### ACTIVITY
Please count, in the material below, each line containing "caption", and report only the number.

### RECORDS PROVIDED
________
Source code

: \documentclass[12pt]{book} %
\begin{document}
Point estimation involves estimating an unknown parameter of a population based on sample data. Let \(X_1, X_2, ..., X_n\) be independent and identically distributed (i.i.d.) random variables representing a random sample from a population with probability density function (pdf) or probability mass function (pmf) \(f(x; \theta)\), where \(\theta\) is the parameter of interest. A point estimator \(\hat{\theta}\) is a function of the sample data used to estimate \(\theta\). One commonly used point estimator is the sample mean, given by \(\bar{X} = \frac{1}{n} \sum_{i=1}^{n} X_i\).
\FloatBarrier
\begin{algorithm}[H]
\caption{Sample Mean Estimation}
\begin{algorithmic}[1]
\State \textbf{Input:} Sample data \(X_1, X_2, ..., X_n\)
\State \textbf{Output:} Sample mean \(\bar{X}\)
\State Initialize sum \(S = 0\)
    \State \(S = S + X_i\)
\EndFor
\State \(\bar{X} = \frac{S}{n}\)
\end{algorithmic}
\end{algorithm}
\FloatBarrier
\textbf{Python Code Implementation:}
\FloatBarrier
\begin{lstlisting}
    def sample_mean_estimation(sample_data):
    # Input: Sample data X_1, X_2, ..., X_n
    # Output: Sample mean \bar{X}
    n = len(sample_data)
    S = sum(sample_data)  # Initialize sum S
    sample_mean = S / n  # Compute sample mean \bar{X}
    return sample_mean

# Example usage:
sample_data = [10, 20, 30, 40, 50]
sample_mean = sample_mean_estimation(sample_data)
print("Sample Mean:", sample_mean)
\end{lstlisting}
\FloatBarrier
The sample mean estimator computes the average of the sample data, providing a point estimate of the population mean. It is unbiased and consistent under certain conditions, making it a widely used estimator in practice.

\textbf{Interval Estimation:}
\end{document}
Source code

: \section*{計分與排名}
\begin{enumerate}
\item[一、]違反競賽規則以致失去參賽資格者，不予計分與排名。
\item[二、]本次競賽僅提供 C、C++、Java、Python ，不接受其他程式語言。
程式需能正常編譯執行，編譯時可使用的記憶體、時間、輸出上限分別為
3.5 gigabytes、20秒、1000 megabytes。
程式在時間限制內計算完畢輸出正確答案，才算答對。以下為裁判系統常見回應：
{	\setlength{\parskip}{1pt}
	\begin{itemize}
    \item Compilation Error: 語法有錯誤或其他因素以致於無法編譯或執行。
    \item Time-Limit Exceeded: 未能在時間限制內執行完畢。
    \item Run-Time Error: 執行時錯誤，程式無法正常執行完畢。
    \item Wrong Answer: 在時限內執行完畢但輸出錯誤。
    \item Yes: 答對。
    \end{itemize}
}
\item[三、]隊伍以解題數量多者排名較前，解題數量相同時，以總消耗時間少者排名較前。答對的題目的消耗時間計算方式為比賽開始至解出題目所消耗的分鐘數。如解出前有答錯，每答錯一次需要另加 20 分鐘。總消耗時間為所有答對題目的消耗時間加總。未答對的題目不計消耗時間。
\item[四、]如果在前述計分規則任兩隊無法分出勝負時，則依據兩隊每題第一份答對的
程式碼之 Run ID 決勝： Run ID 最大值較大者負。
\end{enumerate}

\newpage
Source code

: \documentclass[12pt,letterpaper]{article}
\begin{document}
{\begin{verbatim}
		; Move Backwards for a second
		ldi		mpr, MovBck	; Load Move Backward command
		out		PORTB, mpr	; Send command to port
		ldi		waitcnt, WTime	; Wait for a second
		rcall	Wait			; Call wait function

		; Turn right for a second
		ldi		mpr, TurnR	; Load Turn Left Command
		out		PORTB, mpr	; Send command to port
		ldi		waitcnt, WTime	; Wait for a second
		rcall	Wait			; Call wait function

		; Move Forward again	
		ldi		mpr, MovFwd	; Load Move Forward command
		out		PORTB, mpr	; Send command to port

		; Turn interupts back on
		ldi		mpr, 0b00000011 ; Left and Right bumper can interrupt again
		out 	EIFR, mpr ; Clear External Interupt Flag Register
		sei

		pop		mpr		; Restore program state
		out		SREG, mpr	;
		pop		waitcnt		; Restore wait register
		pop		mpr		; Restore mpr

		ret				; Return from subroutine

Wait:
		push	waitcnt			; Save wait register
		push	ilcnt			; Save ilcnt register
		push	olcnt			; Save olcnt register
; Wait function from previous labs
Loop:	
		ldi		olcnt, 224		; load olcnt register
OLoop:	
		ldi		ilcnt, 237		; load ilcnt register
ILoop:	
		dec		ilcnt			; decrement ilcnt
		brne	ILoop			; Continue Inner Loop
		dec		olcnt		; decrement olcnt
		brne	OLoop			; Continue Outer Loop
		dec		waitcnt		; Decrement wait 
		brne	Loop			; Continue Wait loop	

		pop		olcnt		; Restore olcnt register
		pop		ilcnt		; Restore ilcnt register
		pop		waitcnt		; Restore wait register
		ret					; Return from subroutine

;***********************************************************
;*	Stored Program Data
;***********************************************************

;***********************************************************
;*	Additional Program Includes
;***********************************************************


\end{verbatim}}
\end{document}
________
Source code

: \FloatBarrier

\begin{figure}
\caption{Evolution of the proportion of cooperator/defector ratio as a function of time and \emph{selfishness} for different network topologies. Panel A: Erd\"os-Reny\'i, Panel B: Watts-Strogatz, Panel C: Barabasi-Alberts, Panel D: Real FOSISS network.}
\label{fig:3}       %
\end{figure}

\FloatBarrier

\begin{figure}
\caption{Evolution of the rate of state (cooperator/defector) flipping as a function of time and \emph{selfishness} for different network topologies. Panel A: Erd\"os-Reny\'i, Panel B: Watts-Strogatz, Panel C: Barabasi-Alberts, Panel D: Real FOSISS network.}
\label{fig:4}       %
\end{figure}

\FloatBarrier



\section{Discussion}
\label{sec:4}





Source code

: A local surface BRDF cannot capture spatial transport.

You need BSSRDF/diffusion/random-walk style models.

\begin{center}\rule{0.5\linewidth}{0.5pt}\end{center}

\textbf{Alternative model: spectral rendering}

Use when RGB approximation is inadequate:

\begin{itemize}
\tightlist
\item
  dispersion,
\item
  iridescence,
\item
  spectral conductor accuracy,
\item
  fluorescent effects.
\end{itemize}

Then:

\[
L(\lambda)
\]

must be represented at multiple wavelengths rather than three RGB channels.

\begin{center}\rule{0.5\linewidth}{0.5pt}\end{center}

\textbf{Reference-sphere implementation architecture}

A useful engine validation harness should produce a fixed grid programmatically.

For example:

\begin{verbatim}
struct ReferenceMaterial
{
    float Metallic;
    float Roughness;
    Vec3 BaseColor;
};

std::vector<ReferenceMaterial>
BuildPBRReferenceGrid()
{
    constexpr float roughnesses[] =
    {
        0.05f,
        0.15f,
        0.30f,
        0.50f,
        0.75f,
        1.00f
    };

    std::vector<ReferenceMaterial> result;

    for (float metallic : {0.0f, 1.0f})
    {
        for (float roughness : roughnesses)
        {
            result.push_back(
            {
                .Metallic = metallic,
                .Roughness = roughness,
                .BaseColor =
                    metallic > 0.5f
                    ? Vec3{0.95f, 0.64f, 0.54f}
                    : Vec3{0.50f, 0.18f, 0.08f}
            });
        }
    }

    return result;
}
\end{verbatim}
________
### YOUR SOLUTION
3